» RECORD EXCERPTS
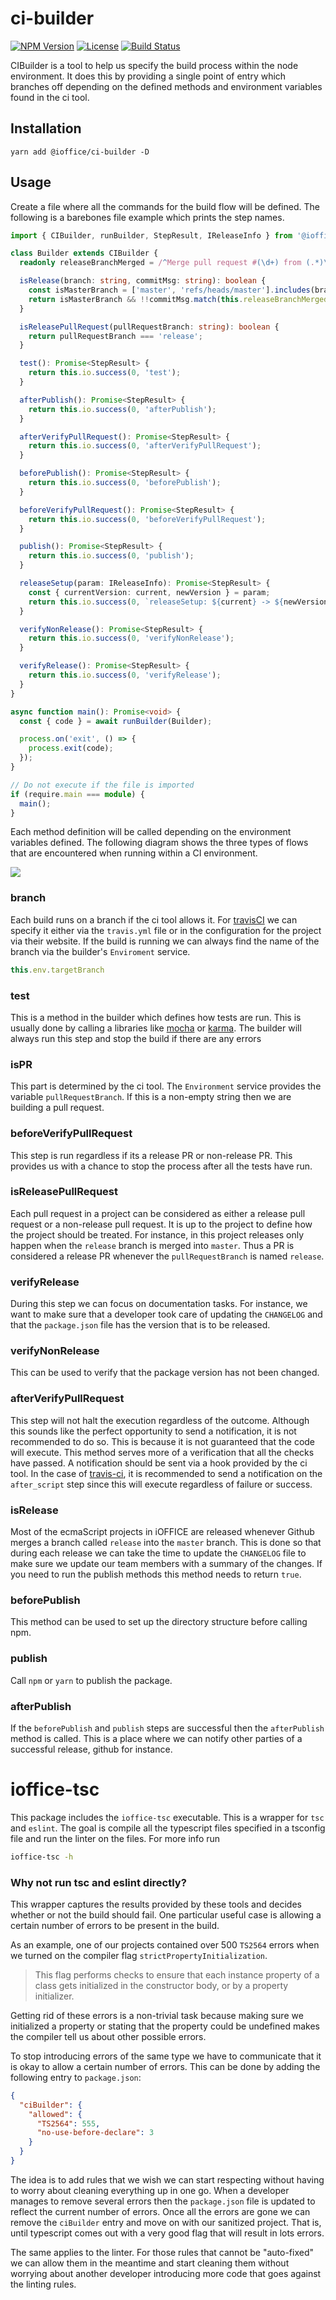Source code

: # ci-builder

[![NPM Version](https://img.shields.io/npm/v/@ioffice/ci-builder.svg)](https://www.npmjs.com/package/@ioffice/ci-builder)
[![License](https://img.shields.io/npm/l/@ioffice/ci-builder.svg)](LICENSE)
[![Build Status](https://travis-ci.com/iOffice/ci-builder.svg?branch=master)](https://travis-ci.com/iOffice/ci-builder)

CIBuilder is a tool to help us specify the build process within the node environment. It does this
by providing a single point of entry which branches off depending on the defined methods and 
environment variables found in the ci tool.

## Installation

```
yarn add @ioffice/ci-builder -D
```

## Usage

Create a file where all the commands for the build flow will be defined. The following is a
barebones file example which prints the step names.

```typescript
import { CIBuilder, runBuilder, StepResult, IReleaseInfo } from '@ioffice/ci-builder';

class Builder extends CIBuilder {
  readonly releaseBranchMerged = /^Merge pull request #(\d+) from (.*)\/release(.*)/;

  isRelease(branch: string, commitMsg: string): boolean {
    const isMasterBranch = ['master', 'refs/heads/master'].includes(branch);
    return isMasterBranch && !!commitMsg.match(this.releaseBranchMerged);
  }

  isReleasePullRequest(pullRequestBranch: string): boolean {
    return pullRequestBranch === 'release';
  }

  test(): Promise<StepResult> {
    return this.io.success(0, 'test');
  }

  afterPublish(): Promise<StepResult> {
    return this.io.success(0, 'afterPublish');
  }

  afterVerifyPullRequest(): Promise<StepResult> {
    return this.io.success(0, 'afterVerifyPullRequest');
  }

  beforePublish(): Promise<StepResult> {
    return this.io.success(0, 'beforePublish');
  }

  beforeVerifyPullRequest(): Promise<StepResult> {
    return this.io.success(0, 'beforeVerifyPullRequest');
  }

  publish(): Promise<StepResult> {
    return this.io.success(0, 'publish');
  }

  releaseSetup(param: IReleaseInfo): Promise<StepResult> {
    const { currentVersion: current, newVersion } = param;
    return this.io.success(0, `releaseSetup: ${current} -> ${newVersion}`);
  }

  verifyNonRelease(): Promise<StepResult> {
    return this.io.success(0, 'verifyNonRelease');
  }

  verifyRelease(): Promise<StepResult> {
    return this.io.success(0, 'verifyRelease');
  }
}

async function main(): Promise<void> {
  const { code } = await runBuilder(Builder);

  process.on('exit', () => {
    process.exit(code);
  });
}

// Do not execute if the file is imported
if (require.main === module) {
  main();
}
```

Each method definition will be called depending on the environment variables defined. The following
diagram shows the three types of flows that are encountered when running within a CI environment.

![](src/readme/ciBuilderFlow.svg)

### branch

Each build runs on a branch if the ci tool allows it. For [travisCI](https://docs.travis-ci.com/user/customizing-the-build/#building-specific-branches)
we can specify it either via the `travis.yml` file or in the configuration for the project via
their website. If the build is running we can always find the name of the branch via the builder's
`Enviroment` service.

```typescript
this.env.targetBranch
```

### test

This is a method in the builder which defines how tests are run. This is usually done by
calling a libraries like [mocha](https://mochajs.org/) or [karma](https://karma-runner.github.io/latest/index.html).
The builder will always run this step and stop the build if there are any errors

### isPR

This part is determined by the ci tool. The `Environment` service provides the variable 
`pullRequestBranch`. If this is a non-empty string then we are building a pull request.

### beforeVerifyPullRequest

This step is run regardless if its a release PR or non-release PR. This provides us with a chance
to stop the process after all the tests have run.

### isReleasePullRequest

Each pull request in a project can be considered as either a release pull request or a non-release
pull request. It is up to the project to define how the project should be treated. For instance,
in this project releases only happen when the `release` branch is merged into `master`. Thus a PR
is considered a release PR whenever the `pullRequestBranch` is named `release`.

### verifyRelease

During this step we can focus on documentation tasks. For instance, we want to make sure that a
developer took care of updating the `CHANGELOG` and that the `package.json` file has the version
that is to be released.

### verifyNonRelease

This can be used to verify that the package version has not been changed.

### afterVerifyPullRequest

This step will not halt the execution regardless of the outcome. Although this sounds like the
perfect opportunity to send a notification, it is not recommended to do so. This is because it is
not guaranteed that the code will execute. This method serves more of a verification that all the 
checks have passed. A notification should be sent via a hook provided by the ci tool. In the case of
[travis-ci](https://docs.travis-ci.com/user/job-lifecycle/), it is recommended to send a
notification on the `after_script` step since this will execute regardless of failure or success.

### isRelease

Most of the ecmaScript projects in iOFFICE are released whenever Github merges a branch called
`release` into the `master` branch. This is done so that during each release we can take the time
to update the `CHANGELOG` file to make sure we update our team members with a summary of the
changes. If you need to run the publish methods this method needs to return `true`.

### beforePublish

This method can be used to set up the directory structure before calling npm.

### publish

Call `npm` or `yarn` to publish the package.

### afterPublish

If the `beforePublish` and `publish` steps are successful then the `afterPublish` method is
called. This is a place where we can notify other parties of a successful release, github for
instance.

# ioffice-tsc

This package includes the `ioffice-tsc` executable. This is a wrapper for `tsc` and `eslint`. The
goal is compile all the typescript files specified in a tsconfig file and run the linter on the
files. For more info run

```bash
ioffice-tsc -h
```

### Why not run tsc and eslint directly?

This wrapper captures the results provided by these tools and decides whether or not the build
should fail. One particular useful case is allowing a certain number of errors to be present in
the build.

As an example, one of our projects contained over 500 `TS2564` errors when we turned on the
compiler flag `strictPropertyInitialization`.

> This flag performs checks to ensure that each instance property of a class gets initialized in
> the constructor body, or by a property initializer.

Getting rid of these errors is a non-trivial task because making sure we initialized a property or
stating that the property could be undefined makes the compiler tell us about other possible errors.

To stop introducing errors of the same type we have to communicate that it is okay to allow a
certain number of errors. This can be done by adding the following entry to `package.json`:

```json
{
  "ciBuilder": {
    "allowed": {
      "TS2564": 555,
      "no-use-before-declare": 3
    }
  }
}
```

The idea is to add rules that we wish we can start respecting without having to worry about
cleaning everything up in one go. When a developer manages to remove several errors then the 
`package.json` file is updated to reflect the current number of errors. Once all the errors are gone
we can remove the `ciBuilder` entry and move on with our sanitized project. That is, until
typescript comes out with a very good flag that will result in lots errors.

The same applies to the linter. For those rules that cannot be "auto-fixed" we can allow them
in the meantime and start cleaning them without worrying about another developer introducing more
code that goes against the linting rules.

==

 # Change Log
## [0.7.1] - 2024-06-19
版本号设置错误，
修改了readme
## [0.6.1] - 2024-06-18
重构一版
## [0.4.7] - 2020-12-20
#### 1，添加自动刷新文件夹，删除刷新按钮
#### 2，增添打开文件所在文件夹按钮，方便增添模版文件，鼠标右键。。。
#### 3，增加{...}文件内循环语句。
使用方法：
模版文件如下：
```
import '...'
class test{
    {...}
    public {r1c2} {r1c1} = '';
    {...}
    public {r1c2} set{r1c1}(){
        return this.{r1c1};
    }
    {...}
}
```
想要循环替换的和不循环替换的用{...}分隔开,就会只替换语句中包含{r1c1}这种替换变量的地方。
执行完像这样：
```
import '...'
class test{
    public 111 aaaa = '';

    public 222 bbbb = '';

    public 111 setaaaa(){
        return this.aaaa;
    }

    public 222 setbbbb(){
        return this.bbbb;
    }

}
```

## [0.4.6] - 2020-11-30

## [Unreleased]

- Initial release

--

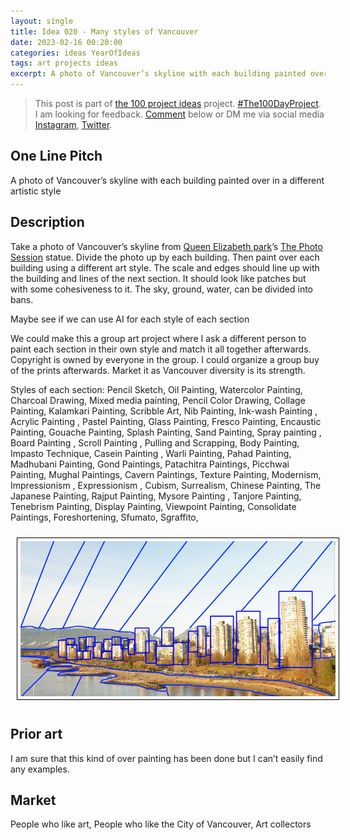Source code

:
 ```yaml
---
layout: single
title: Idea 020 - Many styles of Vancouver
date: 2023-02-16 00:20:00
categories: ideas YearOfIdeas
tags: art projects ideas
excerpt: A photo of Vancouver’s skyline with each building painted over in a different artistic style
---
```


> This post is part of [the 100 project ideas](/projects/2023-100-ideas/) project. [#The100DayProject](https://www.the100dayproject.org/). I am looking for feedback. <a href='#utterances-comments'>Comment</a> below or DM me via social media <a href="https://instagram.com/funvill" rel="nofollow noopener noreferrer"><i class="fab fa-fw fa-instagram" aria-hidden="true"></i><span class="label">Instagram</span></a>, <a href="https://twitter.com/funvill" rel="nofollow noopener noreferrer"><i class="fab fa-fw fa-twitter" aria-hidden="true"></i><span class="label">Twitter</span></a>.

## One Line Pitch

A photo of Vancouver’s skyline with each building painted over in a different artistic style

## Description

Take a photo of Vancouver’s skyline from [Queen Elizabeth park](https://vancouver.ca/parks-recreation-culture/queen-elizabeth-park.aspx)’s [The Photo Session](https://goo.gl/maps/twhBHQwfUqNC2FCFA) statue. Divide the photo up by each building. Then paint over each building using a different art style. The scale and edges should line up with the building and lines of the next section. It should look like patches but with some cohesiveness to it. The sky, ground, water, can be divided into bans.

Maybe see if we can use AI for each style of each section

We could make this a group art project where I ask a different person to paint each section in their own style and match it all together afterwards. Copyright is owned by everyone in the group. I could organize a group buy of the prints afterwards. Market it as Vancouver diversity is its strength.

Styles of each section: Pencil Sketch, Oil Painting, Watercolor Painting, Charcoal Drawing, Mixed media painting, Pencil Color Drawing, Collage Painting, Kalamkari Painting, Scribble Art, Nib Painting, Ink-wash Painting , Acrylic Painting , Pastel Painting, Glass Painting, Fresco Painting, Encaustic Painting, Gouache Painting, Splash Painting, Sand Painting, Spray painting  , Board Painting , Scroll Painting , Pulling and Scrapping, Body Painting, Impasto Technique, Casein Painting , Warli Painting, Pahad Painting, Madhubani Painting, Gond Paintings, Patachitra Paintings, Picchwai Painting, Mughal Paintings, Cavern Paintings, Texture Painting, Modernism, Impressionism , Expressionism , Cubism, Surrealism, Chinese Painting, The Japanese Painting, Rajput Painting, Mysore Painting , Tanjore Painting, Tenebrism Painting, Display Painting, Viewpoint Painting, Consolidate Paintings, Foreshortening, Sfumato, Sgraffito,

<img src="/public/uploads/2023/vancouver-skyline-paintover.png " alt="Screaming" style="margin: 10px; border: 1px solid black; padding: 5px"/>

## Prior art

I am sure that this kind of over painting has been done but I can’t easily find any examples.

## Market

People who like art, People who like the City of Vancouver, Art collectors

» PROBLEM DETAILS
Looking at the data above, return every line from the one with "## [0.4.7] - 2020-12-20" down to the one with "想要循环替换的和不循环替换的", exactly and inclusively.

» WRITTEN SOLUTION
## [0.4.7] - 2020-12-20
#### 1，添加自动刷新文件夹，删除刷新按钮
#### 2，增添打开文件所在文件夹按钮，方便增添模版文件，鼠标右键。。。
#### 3，增加{...}文件内循环语句。
使用方法：
模版文件如下：
```
import '...'
class test{
    {...}
    public {r1c2} {r1c1} = '';
    {...}
    public {r1c2} set{r1c1}(){
        return this.{r1c1};
    }
    {...}
}
```
想要循环替换的和不循环替换的用{...}分隔开,就会只替换语句中包含{r1c1}这种替换变量的地方。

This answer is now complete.